Where does the word "rectHeight" show up in the records? Copy every line that has it.

[RECORDS FOR THE TASK — start]

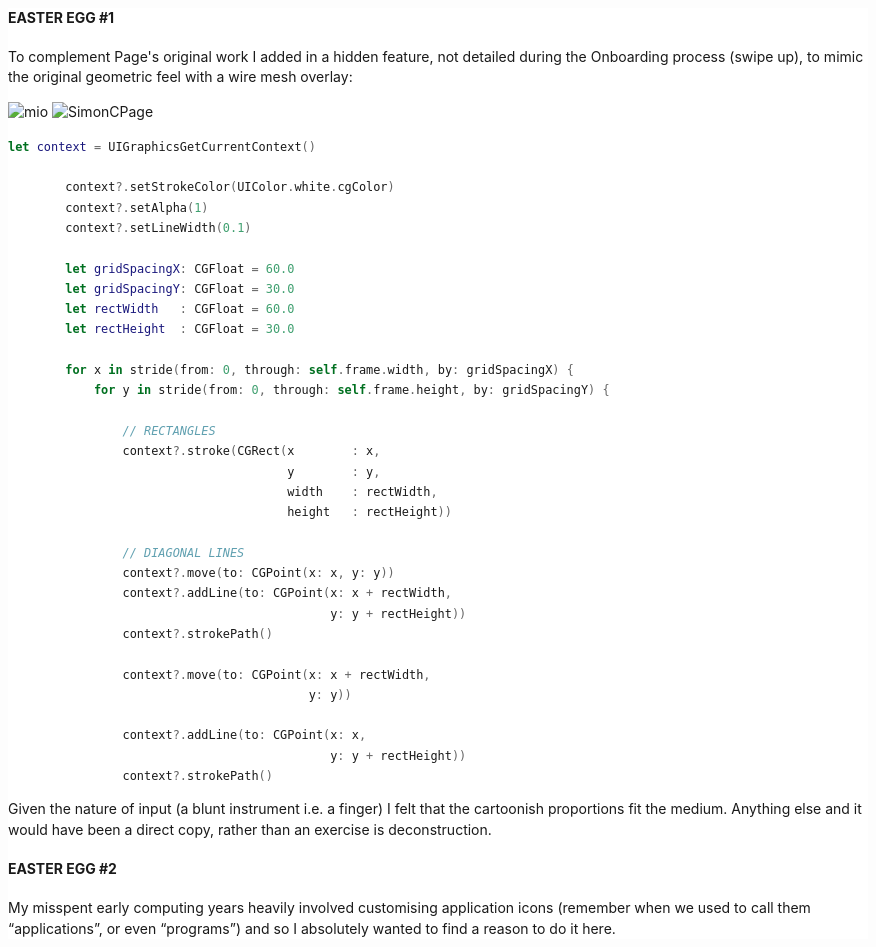 
#### EASTER EGG #1 ####

To complement Page's original work I added in a hidden feature, not detailed during the Onboarding process (swipe up), to mimic the original geometric feel with a wire mesh overlay:

![mio](https://github.com/kwolk/GeometricBG/assets/114968/817564f1-ceb0-4166-9f42-783c17e067b7)
![SimonCPage](https://github.com/kwolk/GeometricBG/assets/114968/7c0e9b21-d48f-4048-959c-cbad441c765c)

```swift
let context = UIGraphicsGetCurrentContext()
        
        context?.setStrokeColor(UIColor.white.cgColor)
        context?.setAlpha(1)
        context?.setLineWidth(0.1)
        
        let gridSpacingX: CGFloat = 60.0
        let gridSpacingY: CGFloat = 30.0
        let rectWidth   : CGFloat = 60.0
        let rectHeight  : CGFloat = 30.0
        
        for x in stride(from: 0, through: self.frame.width, by: gridSpacingX) {
            for y in stride(from: 0, through: self.frame.height, by: gridSpacingY) {
                
                // RECTANGLES
                context?.stroke(CGRect(x        : x,
                                       y        : y,
                                       width    : rectWidth,
                                       height   : rectHeight))
                
                // DIAGONAL LINES
                context?.move(to: CGPoint(x: x, y: y))
                context?.addLine(to: CGPoint(x: x + rectWidth,
                                             y: y + rectHeight))
                context?.strokePath()
                
                context?.move(to: CGPoint(x: x + rectWidth,
                                          y: y))
                
                context?.addLine(to: CGPoint(x: x,
                                             y: y + rectHeight))
                context?.strokePath()
```
Given the nature of input (a blunt instrument i.e. a finger) I felt that the cartoonish proportions fit the medium. Anything else and it would have been a direct copy, rather than an exercise is deconstruction.

#### EASTER EGG #2 ####

My misspent early computing years heavily involved customising application icons (remember when we used to call them “applications”, or even “programs”) and so I absolutely wanted to find a reason to do it here.
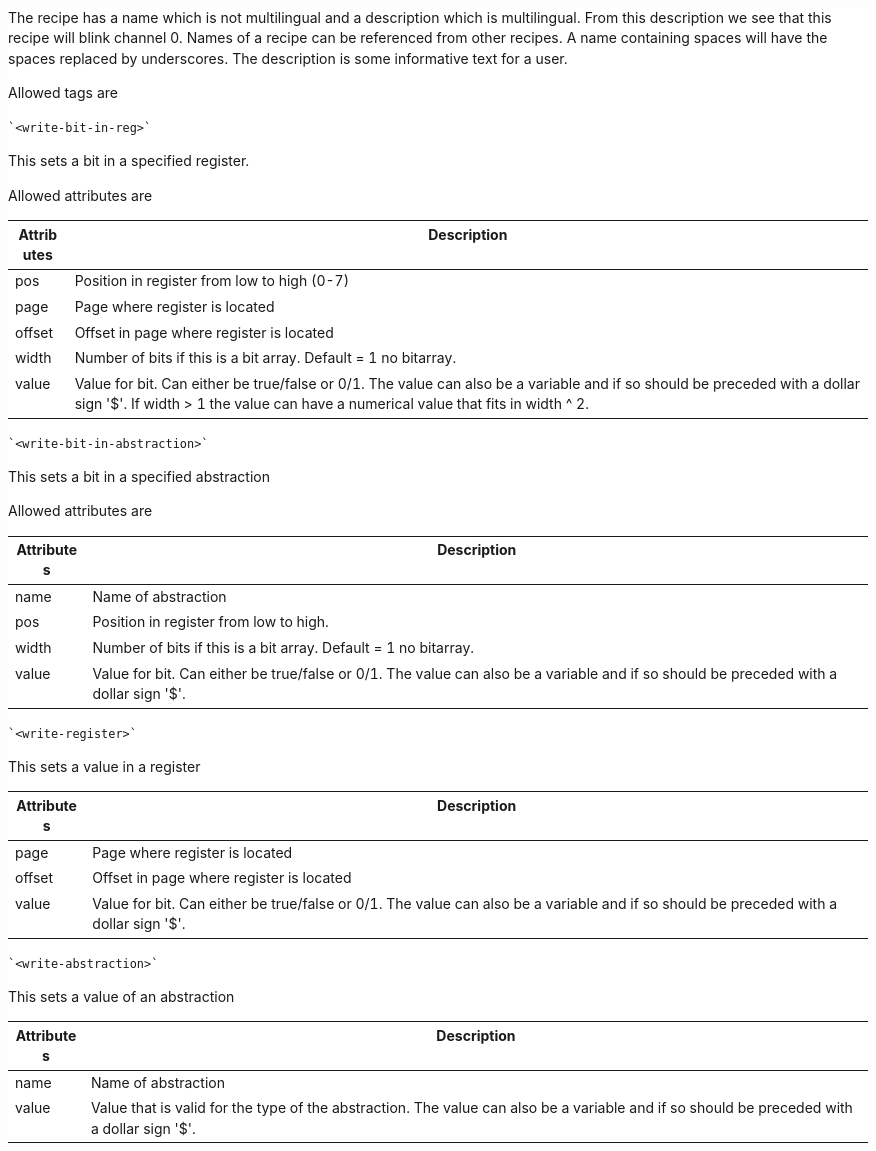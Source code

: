 The recipe has a name which is not multilingual and a description which is multilingual. From this description we see that this recipe will blink channel 0. Names of a recipe can be referenced from other recipes. A name containing spaces will have the spaces replaced by underscores. The description is some informative text for a user.

Allowed tags are

    `<write-bit-in-reg>`
This sets a bit in a specified register. 

Allowed attributes are

 | Attributes | Description                                                                                                                                                                                                     | 
 | ---------- | -----------                                                                                                                                                                                                     | 
 | pos        | Position in register from low to high (0-7)                                                                                                                                                                     | 
 | page       | Page where register is located                                                                                                                                                                                  | 
 | offset     | Offset in page where register is located                                                                                                                                                                        | 
 | width      | Number of bits if this is a bit array. Default = 1 no bitarray.                                                                                                                                                 | 
 | value      | Value for bit. Can either be true/false or 0/1. The value can also be a variable and if so should be preceded with a dollar sign '$'. If width > 1 the value can have a numerical value that fits in width ^ 2. | 

    `<write-bit-in-abstraction>`

This sets a bit in a specified abstraction
 
Allowed attributes are

 | Attributes | Description                                                                                                                           | 
 | ---------- | -----------                                                                                                                           | 
 | name       | Name of abstraction                                                                                                                   | 
 | pos        | Position in register from low to high.                                                                                                | 
 | width      | Number of bits if this is a bit array. Default = 1 no bitarray.                                                                       | 
 | value      | Value for bit. Can either be true/false or 0/1. The value can also be a variable and if so should be preceded with a dollar sign '$'. | 

    `<write-register>`
    
This sets a value in a register

 | Attributes | Description                                                                                                                           | 
 | ---------- | -----------                                                                                                                           | 
 | page       | Page where register is located                                                                                                        | 
 | offset     | Offset in page where register is located                                                                                              | 
 | value      | Value for bit. Can either be true/false or 0/1. The value can also be a variable and if so should be preceded with a dollar sign '$'. | 

    `<write-abstraction>`
    
This sets a value of an abstraction

 | Attributes | Description                                                                                                                                | 
 | ---------- | -----------                                                                                                                                | 
 | name       | Name of abstraction                                                                                                                        | 
 | value      | Value that is valid for the type of the abstraction. The value can also be a variable and if so should be preceded with a dollar sign '$'. | 
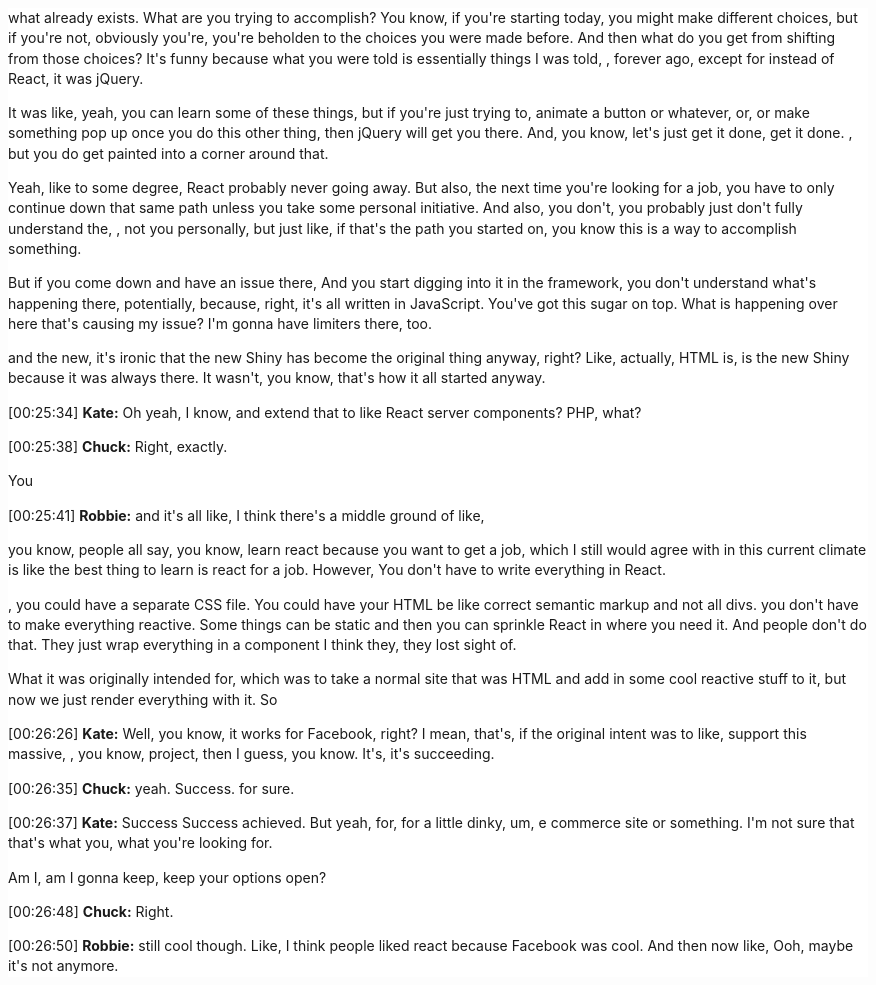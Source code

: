 what already exists. What are you trying to accomplish? You know, if you're starting today, you might make different choices, but if you're not, obviously you're, you're beholden to the choices you were made before. And then what do you get from shifting from those choices? It's funny because what you were told is essentially things I was told, , forever ago, except for instead of React, it was jQuery.

It was like, yeah, you can learn some of these things, but if you're just trying to, animate a button or whatever, or, or make something pop up once you do this other thing, then jQuery will get you there. And, you know, let's just get it done, get it done. , but you do get painted into a corner around that.

Yeah, like to some degree, React probably never going away. But also, the next time you're looking for a job, you have to only continue down that same path unless you take some personal initiative. And also, you don't, you probably just don't fully understand the, , not you personally, but just like, if that's the path you started on, you know this is a way to accomplish something.

But if you come down and have an issue there, And you start digging into it in the framework, you don't understand what's happening there, potentially, because, right, it's all written in JavaScript. You've got this sugar on top. What is happening over here that's causing my issue? I'm gonna have limiters there, too.

and the new, it's ironic that the new Shiny has become the original thing anyway, right? Like, actually, HTML is, is the new Shiny because it was always there. It wasn't, you know, that's how it all started anyway.

[00:25:34] **Kate:** Oh yeah, I know, and extend that to like React server components? PHP, what?

[00:25:38] **Chuck:** Right, exactly.

You

[00:25:41] **Robbie:** and it's all like, I think there's a middle ground of like,

you know, people all say, you know, learn react because you want to get a job, which I still would agree with in this current climate is like the best thing to learn is react for a job. However, You don't have to write everything in React.

, you could have a separate CSS file. You could have your HTML be like correct semantic markup and not all divs. you don't have to make everything reactive. Some things can be static and then you can sprinkle React in where you need it. And people don't do that. They just wrap everything in a component I think they, they lost sight of.

What it was originally intended for, which was to take a normal site that was HTML and add in some cool reactive stuff to it, but now we just render everything with it. So

[00:26:26] **Kate:** Well, you know, it works for Facebook, right? I mean, that's, if the original intent was to like, support this massive, , you know, project, then I guess, you know. It's, it's succeeding.

[00:26:35] **Chuck:** yeah. Success. for sure.

[00:26:37] **Kate:** Success Success achieved. But yeah, for, for a little dinky, um, e commerce site or something. I'm not sure that that's what you, what you're looking for.

Am I, am I gonna keep, keep your options open?

[00:26:48] **Chuck:** Right.

[00:26:50] **Robbie:** still cool though. Like, I think people liked react because Facebook was cool. And then now like, Ooh, maybe it's not anymore.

[RECORDS FOR THE TASK — finish]

COMPLETED TASK.
        let rectHeight  : CGFloat = 30.0
                                       height   : rectHeight))
                                             y: y + rectHeight))
                                             y: y + rectHeight))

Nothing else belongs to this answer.